A favorite line of politicians is that short sellers "drive prices down" and they basically bankrupt companies. The implication there is that a sound, thriving business was driven under by some "fat cat" short seller who just had a lot of money to throw around and he made money while all the workers lost jobs and money. This is so laughable I can barely contain myself. Let's just take this as an example. Say Bill Gates decides he doesn't like Wal Mart. So he decides to short a million shares. This might drive the price down by a dollar a share if he's lucky. But he's not done. He shorts another million. Then another. Eventually the stock falls by $2.50. Well, several things would happen well before any real business would "go under" due to a short seller. First, other investors would be scooping up shares hand over fist. Professionals who know how to value a company would look at things like revenue and dividends and would defend the stock. If Wal Mart is valued at $50 and all of the sudden some huge short seller knocks it down to $45, there is real value there. The stock will be higher at some point. But what if the company is smaller and no one is there to defend it? Well, eventually the stock would get so low where other companies would make takeover bids. This would drive the price higher and the short sellers would lose their shirt. You can't short sell a stock into the ground unless there is no one there to defend it. And if there's money to be made by defending a company, people will step up to the plate and buy. The logic that short sellers can simply bury a company by selling it lower and lower is the exact logic people used to justify the dotcom boom. Everyone was just blindly buying stocks that ended up being worthless, but as long as they could sell it to someone else for a higher price, they were safe. Eventually prices come to a true value, and if you are overexposed (whether long or short a stock) you will pay the price. The market is never consistently wrong on a large scale. You can't just buy forever, and you can't just sell forever. Eventually values head toward their true worth.

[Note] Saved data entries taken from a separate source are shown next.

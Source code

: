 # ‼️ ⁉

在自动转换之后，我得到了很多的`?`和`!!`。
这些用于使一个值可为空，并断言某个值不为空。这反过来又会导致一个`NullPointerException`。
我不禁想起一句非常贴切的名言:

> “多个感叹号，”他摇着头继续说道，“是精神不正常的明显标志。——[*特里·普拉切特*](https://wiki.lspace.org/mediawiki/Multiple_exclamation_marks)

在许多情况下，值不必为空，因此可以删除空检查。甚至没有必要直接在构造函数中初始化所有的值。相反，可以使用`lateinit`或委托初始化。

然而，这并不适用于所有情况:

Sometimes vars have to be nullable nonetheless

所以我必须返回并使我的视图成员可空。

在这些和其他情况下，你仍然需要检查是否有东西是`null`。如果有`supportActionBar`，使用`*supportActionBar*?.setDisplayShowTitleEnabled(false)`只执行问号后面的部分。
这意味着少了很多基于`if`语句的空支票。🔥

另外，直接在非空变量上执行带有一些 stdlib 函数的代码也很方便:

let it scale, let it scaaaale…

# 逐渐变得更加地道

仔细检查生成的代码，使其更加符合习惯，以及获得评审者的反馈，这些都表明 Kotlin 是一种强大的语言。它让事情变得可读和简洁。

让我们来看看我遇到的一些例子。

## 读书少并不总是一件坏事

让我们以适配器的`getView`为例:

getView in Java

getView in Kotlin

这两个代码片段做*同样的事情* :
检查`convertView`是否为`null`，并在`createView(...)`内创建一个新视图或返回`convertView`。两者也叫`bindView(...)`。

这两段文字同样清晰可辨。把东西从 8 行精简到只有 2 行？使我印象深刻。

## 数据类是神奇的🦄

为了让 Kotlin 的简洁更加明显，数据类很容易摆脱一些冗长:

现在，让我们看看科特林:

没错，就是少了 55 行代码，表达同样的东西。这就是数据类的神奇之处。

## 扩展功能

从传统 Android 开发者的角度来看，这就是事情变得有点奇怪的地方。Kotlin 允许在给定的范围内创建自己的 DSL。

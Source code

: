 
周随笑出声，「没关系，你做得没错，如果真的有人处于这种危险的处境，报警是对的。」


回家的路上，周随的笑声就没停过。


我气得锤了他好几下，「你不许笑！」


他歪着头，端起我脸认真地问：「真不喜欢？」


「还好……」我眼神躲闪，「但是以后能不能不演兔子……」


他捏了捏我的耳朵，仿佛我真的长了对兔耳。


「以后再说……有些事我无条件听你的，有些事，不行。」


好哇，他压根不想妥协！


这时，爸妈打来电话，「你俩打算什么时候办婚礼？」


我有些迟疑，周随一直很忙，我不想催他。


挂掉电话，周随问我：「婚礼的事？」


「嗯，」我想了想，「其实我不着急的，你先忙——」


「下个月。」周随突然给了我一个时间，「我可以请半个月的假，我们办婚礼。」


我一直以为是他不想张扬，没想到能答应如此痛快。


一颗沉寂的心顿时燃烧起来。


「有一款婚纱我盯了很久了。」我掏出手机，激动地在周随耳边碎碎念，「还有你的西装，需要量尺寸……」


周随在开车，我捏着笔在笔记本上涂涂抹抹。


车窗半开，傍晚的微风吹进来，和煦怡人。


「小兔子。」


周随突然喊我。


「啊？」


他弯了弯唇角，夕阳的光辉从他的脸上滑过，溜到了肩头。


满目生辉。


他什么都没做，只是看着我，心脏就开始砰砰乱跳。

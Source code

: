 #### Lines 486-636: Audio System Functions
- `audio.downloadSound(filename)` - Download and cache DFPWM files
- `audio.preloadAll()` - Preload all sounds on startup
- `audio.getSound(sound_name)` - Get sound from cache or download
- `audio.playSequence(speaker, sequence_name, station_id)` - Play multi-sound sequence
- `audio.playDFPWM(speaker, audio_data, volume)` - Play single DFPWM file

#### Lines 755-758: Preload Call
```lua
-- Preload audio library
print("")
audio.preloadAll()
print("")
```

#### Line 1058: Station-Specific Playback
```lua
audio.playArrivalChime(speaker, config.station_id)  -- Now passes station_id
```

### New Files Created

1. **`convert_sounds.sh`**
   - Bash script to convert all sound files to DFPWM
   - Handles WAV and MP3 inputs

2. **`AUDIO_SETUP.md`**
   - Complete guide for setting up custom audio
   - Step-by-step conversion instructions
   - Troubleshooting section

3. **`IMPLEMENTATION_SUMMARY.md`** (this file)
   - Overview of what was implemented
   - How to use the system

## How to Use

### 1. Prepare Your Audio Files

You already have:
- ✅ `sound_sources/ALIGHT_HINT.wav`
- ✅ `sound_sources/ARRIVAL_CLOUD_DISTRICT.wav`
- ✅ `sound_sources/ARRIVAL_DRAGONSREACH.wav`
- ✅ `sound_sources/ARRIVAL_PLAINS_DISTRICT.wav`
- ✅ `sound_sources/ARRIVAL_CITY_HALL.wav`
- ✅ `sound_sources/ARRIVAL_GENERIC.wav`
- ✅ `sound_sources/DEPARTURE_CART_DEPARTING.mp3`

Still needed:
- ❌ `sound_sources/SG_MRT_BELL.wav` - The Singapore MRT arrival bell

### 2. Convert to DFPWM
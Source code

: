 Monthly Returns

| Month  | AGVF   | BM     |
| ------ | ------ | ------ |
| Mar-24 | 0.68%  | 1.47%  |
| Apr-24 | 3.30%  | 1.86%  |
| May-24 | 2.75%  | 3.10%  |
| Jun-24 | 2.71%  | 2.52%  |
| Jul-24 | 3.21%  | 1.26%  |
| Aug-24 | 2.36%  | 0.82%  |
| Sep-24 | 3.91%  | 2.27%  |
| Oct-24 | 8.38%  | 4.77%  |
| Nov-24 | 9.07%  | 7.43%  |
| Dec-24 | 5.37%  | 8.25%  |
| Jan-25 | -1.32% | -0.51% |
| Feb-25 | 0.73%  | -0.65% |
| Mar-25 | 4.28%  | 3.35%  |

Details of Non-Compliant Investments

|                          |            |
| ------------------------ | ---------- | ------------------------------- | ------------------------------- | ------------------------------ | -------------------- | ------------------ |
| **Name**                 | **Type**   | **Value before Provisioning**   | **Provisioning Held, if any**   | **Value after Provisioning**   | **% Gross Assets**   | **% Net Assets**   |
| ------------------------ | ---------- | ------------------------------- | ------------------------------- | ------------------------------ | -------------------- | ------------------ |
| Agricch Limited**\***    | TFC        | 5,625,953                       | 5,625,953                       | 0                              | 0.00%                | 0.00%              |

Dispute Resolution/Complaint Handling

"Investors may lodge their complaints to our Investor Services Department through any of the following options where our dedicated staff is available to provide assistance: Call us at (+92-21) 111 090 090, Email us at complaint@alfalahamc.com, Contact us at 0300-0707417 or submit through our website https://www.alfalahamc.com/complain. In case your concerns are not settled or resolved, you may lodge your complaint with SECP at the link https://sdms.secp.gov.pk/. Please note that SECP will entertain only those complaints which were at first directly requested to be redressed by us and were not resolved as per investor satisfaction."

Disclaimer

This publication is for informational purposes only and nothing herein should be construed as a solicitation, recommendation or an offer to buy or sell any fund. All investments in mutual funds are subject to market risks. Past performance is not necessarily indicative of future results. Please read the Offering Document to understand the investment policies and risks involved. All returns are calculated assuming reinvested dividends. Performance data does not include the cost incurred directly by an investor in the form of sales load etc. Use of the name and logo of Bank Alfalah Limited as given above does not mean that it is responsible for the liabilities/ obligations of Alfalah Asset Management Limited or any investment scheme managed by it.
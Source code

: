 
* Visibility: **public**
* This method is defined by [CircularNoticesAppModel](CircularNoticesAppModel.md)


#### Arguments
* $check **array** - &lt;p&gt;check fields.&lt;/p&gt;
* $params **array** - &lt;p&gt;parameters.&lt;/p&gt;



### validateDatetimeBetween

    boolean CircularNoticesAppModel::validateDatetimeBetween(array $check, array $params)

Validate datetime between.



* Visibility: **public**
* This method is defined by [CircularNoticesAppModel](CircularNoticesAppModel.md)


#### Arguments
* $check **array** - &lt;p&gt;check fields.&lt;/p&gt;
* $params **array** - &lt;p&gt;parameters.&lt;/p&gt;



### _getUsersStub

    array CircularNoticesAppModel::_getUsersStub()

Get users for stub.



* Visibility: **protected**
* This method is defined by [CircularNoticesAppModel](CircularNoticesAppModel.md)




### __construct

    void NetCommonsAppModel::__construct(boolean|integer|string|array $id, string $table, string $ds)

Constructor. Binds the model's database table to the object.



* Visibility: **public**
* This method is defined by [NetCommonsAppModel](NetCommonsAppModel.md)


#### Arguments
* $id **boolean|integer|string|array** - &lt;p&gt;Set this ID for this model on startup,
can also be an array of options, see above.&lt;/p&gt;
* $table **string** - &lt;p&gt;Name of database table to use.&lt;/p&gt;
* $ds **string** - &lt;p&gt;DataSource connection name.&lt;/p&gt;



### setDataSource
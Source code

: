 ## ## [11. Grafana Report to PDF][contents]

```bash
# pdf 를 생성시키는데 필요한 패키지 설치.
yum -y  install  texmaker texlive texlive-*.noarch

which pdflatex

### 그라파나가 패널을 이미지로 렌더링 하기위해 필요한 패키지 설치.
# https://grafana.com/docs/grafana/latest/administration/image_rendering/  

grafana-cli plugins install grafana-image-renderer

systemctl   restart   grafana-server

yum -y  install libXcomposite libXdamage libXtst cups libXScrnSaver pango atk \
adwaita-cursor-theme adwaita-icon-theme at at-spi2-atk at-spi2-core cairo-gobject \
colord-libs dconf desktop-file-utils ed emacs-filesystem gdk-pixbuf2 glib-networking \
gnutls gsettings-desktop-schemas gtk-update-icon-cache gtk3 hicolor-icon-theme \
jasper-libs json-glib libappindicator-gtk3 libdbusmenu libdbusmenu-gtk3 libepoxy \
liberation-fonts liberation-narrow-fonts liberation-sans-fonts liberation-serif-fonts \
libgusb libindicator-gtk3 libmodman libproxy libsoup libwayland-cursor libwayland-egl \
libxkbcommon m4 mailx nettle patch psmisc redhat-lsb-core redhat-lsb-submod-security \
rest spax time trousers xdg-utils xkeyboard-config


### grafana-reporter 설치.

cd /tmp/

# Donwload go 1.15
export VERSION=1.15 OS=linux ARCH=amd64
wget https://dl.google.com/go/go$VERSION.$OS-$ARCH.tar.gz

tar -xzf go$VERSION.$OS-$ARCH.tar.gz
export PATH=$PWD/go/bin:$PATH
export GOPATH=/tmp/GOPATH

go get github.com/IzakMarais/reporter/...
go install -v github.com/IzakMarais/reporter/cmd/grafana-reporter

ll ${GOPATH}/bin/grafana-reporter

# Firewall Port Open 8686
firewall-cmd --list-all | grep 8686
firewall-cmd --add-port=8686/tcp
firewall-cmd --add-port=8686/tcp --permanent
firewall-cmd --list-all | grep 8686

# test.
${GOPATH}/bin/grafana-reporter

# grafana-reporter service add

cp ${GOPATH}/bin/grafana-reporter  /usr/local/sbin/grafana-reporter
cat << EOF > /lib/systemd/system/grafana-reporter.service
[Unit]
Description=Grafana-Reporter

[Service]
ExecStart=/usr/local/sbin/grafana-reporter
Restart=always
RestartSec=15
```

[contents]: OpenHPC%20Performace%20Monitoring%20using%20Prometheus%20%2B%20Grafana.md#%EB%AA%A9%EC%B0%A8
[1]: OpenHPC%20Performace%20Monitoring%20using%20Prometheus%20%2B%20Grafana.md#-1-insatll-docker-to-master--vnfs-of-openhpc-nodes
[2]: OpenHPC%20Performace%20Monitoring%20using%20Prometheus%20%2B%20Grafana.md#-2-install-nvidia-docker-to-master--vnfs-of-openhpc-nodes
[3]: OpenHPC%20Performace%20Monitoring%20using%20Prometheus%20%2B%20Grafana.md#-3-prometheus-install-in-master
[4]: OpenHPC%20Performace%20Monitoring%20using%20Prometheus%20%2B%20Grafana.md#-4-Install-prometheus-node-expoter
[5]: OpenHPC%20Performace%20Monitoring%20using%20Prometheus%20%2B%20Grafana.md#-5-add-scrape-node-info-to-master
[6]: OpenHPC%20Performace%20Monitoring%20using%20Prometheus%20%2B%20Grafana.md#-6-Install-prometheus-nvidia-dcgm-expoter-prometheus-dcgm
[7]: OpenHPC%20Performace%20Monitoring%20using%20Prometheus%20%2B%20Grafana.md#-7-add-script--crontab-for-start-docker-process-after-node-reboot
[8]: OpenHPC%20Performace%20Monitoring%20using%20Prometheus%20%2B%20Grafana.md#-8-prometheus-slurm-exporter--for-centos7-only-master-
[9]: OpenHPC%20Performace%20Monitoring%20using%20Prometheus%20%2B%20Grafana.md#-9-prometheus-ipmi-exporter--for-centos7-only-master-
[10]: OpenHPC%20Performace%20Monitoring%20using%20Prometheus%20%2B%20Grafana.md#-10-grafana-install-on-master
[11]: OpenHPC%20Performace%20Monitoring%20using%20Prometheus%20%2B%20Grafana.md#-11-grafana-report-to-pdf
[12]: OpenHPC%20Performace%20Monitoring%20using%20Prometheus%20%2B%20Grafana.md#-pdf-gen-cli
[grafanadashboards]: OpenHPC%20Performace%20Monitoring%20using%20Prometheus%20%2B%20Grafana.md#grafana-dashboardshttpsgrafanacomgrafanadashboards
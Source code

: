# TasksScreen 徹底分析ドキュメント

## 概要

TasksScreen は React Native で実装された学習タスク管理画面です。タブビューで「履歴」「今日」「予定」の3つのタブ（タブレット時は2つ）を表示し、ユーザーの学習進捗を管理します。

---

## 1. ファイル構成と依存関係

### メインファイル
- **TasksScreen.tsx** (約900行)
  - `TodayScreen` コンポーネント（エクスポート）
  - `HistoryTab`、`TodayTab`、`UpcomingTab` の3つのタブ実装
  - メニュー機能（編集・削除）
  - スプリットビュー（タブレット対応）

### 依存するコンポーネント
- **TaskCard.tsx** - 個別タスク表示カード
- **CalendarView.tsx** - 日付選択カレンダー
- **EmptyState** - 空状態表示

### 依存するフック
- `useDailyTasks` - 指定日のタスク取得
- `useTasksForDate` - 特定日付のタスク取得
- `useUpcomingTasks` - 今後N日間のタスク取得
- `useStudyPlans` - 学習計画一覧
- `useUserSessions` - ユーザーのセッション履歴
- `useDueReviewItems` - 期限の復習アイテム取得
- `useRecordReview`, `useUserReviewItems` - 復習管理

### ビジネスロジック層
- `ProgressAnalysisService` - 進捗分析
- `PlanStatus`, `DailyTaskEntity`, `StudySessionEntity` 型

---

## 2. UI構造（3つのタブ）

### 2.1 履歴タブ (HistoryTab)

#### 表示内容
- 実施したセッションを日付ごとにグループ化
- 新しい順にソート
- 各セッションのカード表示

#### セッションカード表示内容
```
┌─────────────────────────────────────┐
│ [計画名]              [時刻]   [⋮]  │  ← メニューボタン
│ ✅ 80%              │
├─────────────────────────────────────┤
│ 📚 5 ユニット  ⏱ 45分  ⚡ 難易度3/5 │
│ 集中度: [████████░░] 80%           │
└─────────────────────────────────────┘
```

In summary, privatizing Social Security is the best thing that can happen to all citizens, young and old alike. It doesn't have to go into effect immediately, but once it does, the gains will be enormous. False accusations of "the market" tanking are always taken over a very short sample size, and not a real retirement investment timeline. Short term, the markets are volatile. Long term, which is what retirement savings is based on, the broad market has always come out way ahead, especially when comparing it to fiat money.
Short selling has been villified in the media and by politicians, but the truth is that we don't need more government regularion and oversight. We need more investors who act like short sellers, always digging for valuable information and uncovering both good news and bad and using it to their advantage.